MariaDB to acquire GridGain to close the AI latency gap

  • MariaDB entered into an agreement to acquire in-memory computing specialist GridGain to deliver sub-millisecond data performance for agentic AI workloads
  • The deal targets the "AI Latency Gap" — the growing mismatch between what agentic AI demands from data systems and what conventional relational databases can provide
  • The combined platform positions MariaDB as an open, integrated alternative to Oracle and the hyperscalers across transactional, analytical and AI workloads

AI is driving a lot of organizations to feel like Maverick and Goose in "Top Gun." They're feeling the need — the need for speed. Until now, the highest-performing transaction systems were only required in a few vertical industries, such as telecom, financial transactions and transportation and logistics.

Now, AI is making low-latency database response time a mainstream requirement. Agentic AI is becoming capable of doing work that only people can do today — and do it much faster. An agentic AI can do work in seconds that would require hours for a human to do, vastly increasing performance demand for the database systems required to do that work. Multiply that demand by millions of agents operating continuously around the clock, and conventional relational databases can't keep up — like passenger planes tasked to perform like jet fighters.

"The whole cycle is compressed down," Vikas Mathur, chief product officer for open source relational database provider MariaDB, told Fierce. "It's both an explosion of data volume and shrinkage of the time you have to respond to it."

To meet that demand, MariaDB plans to announce Monday that it has entered into an agreement to acquire GridGain, which develops in-memory computing and created Apache Ignite, an open source distributed database and computing platform designed for high-speed, large-scale data processing. The acquisition is the latest step in MariaDB's 18-month campaign to close what it calls the "AI Latency Gap" — AI's need for transactional speed. MariaDB brings reliability while GridGain provides sub-millisecond in-memory speed and scalability to hundreds of nodes.

The combined company's customers include Reliance Jio, Telecom Italia, Verizon, Nokia and Virgin Media OT in the telecom industry, as well as American Express, Deutsche Bank, Hewlett Packard Enterprise, American Airlines, UPS and more.

MariaDB's origin story

MariaDB was founded by Ulf Michael "Monty" Widenius, who was the main author of MySQL, which was acquired by Sun Microsystems in 2008. Widenius left when Oracle acquired Sun in 2009, and hard-forked MySQL to found MariaDB. K1 Investment Management acquired MariaDB in 2024 and brought in a new management team.

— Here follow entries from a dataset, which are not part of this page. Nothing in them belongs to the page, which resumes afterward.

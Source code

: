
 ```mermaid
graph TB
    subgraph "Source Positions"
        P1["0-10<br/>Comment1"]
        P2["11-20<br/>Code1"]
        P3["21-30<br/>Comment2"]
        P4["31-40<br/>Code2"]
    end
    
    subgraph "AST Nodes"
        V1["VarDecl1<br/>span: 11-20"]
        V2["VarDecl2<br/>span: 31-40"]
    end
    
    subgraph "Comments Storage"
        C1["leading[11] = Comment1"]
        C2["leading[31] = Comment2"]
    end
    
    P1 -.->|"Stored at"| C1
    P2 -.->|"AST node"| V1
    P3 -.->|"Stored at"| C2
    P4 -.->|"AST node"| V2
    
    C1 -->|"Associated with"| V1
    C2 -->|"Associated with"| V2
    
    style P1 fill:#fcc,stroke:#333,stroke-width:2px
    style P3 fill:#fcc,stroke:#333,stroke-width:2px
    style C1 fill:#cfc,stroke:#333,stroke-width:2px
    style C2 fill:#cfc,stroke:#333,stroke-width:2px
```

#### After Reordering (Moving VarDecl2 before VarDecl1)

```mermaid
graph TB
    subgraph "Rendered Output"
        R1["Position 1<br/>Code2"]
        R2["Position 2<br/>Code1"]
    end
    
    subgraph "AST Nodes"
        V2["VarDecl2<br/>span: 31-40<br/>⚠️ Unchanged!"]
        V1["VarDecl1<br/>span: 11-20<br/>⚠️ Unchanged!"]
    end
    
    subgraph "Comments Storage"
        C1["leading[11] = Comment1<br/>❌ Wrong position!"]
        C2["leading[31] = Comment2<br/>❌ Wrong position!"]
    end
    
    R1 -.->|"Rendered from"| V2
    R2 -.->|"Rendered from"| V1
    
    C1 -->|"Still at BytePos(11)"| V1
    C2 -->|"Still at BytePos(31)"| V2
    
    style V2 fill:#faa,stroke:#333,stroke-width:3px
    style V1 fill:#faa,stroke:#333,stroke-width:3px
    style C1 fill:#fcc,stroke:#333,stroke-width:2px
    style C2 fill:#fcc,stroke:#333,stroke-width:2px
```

The GridGain acquisition is the latest in a series for MariaDB. It acquired Codership, which provides Galera Cluster for high availability and then SkySQL for database-as-a-service, to bring MariaDB from on-premises to the cloud.

MariaDB faces a broad range of competitors, including Oracle, the hyperscalers as well as Hazelcast, Redis and PostgreSQL. Additionally, VAST Data is building a data platform for trustworthy AI. MariaDB competes by providing an integrated solution offering performance, scalability and high availability, Mathur said.

The value of the acquisition was not disclosed.


This article was corrected to report that the acquisition is still pending.